= Source data =
:::::
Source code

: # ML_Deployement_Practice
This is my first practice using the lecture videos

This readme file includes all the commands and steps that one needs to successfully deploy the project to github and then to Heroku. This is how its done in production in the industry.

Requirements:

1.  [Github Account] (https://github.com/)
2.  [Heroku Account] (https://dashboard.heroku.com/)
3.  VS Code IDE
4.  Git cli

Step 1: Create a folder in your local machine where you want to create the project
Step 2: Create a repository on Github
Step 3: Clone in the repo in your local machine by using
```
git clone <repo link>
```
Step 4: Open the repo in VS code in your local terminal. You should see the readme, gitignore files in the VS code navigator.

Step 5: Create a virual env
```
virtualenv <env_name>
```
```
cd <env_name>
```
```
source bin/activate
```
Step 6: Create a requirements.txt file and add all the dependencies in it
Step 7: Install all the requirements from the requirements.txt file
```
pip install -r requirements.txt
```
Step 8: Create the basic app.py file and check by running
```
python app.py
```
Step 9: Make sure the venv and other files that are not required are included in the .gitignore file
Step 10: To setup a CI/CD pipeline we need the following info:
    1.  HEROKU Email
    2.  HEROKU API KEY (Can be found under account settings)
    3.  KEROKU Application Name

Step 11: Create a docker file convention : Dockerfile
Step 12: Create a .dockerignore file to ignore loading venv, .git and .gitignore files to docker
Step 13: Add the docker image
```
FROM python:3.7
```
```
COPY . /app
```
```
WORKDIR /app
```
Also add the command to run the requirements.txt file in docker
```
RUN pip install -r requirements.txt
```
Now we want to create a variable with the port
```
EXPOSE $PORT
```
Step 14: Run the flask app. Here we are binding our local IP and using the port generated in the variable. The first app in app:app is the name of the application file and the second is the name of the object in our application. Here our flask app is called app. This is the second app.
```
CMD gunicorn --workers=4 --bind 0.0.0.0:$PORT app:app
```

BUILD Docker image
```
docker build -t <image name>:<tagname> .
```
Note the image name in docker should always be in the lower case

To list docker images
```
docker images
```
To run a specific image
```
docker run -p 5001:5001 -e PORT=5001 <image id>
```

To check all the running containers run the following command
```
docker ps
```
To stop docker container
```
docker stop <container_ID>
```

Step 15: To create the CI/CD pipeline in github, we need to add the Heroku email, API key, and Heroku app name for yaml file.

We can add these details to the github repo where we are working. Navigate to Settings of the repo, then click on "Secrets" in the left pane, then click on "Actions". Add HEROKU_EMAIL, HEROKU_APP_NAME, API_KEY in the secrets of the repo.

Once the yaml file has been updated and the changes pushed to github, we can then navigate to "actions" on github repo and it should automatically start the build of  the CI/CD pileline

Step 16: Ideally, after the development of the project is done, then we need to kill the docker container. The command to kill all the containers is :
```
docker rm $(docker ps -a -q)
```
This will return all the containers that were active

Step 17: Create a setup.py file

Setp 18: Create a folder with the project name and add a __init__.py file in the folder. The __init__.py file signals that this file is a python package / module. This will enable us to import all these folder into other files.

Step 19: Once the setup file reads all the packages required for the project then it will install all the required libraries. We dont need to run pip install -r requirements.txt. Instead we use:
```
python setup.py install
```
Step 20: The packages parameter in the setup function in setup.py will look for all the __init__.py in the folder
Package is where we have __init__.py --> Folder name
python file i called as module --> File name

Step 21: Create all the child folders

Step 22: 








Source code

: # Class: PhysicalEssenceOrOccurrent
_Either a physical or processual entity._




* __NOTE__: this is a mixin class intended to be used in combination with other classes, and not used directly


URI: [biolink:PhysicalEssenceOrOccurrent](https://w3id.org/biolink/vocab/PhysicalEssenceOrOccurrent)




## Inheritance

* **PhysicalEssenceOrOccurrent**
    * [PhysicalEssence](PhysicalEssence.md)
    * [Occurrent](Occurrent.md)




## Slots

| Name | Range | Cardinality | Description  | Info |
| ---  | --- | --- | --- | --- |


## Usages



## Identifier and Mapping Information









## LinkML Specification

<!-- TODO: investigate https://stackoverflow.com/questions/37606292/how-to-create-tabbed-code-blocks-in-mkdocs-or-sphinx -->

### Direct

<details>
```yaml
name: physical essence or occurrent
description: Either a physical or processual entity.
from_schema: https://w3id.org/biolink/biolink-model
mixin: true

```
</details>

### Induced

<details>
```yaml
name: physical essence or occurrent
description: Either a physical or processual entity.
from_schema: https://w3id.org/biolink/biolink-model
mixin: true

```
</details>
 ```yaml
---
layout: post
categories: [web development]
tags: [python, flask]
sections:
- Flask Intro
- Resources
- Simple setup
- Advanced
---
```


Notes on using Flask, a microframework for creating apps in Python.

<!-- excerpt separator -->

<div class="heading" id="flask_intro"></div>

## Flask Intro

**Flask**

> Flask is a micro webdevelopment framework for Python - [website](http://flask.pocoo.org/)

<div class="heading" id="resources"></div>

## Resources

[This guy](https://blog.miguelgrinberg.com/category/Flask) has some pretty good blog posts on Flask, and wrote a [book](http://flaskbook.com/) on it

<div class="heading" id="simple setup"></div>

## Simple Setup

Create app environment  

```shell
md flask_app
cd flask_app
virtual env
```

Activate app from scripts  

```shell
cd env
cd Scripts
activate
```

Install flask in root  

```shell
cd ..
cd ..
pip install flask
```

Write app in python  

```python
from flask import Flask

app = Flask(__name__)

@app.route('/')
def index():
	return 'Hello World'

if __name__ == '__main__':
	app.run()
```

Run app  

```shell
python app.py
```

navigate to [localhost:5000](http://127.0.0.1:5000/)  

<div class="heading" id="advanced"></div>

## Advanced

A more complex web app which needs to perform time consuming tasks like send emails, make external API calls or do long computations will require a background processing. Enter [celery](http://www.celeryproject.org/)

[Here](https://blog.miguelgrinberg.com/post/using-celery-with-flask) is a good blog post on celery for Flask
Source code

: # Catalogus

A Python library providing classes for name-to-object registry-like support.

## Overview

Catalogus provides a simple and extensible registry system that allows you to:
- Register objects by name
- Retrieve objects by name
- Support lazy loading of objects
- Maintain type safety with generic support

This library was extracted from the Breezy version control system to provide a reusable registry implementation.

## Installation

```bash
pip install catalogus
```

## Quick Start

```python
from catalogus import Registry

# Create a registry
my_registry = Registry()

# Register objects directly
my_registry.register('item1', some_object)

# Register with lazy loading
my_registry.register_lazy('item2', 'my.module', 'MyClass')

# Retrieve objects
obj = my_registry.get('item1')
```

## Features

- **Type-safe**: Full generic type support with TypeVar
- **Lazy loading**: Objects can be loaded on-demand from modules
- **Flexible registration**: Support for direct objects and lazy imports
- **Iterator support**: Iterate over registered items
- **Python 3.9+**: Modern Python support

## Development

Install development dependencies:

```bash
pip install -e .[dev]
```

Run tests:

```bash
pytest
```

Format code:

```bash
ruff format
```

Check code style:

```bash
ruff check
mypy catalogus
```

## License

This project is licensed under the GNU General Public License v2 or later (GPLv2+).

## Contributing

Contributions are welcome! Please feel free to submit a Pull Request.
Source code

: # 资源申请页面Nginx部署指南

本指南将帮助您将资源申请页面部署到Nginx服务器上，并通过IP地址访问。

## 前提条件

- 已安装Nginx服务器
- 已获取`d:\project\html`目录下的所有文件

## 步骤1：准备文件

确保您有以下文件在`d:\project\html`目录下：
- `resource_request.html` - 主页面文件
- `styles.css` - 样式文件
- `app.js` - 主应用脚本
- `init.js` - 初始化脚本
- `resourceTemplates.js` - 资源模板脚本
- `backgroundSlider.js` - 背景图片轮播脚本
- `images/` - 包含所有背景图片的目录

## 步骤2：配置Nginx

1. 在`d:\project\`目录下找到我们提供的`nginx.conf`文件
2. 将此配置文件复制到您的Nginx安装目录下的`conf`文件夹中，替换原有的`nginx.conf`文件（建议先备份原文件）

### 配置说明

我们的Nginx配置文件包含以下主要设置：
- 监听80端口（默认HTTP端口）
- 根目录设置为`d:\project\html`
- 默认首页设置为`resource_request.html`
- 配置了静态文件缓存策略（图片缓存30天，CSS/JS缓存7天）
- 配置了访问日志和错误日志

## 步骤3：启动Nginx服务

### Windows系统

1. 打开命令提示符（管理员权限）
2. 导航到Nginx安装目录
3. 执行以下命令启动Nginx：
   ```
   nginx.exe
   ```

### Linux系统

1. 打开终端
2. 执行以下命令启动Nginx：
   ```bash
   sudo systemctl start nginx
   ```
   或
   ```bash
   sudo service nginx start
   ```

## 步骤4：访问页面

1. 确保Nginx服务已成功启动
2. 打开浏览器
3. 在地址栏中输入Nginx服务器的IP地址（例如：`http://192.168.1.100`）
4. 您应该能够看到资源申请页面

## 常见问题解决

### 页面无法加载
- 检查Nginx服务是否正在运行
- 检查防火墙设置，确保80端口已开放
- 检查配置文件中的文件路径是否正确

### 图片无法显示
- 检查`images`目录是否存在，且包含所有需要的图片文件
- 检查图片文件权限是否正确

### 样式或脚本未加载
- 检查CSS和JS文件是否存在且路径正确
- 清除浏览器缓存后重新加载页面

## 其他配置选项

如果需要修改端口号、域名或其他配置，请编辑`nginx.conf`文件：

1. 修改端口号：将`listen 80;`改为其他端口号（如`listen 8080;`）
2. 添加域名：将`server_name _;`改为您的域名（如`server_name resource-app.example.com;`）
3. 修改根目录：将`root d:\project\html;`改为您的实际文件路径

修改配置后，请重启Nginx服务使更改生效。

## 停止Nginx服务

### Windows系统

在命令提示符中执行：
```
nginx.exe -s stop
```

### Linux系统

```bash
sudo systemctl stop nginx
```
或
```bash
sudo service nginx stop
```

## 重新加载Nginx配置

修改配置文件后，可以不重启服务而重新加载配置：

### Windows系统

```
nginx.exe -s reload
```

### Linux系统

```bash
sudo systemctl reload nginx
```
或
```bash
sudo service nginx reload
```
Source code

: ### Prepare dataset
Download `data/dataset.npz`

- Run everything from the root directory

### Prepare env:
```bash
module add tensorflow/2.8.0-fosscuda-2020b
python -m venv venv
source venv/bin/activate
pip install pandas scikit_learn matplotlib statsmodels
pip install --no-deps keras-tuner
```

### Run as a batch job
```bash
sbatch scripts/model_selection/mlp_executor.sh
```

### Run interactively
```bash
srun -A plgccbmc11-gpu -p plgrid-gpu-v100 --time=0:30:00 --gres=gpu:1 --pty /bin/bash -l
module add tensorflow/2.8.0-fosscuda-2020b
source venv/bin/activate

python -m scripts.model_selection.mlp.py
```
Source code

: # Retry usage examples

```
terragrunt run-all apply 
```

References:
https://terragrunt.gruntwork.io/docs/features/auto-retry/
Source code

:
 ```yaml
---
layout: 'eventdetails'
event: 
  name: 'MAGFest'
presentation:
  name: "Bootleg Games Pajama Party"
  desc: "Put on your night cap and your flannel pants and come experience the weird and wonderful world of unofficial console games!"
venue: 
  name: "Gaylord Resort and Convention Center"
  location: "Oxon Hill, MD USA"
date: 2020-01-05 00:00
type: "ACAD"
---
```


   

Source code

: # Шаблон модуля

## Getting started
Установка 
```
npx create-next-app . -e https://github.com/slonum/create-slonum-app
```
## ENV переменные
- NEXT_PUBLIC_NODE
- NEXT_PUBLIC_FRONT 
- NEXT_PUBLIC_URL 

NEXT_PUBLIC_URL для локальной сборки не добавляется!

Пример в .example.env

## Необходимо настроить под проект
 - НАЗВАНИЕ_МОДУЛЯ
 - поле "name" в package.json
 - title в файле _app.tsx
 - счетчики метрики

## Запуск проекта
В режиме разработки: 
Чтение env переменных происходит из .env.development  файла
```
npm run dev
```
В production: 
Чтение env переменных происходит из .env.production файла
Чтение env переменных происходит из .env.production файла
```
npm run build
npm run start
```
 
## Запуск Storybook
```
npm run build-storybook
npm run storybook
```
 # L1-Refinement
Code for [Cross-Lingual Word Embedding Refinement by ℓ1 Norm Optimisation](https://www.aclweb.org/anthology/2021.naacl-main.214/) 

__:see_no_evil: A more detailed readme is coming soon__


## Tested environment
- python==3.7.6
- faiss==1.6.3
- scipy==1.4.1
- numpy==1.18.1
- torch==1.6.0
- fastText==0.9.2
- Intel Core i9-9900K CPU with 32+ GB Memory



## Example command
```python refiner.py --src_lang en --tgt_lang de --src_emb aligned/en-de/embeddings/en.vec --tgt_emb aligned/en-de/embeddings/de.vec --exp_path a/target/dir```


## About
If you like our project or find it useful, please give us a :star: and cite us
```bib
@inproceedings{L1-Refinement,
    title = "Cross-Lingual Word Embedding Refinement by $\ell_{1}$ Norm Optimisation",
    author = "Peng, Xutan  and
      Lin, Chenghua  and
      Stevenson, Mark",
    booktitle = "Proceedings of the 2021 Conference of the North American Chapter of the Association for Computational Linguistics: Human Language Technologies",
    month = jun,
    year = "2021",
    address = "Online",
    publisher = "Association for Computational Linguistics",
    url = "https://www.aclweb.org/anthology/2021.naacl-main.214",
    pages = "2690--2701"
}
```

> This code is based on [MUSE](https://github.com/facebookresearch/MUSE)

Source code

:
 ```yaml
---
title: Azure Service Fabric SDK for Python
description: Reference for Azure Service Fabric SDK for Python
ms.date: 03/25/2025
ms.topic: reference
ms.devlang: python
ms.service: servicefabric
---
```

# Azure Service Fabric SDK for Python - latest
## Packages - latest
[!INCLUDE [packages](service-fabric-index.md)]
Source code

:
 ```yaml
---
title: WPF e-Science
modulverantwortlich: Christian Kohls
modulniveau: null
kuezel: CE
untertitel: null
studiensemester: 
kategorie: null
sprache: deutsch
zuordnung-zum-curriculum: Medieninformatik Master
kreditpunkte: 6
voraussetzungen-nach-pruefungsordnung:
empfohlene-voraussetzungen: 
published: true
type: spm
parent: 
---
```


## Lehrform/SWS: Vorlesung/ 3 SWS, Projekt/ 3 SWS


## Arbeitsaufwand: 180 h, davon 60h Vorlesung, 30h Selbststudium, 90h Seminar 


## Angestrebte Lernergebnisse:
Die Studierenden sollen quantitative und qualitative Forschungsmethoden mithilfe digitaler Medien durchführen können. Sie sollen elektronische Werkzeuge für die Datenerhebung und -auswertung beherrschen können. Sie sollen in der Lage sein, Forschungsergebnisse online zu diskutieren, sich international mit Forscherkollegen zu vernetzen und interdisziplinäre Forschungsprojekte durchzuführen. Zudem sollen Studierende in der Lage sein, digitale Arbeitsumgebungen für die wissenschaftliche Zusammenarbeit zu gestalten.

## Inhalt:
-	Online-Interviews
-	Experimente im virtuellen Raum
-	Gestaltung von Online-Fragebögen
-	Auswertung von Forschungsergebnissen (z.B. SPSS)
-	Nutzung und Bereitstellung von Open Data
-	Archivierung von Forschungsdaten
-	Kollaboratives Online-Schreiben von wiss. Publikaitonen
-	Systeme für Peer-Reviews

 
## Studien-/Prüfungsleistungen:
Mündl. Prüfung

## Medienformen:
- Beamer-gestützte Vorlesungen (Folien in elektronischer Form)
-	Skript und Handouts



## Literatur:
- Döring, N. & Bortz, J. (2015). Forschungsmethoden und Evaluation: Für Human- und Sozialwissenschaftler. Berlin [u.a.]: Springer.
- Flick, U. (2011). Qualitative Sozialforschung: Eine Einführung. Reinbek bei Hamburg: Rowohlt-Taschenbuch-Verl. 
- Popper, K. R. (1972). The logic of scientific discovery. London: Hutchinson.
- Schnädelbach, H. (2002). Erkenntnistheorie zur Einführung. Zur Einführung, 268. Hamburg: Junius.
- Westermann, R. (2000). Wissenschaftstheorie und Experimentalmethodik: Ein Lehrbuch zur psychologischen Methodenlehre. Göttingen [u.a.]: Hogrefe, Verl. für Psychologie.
:::::
= What to do =
Identify the lines in the entries above that contain "root", then copy them out.

= Task output =
Install flask in root  
3. 修改根目录：将`root d:\project\html;`改为您的实际文件路径
- Run everything from the root directory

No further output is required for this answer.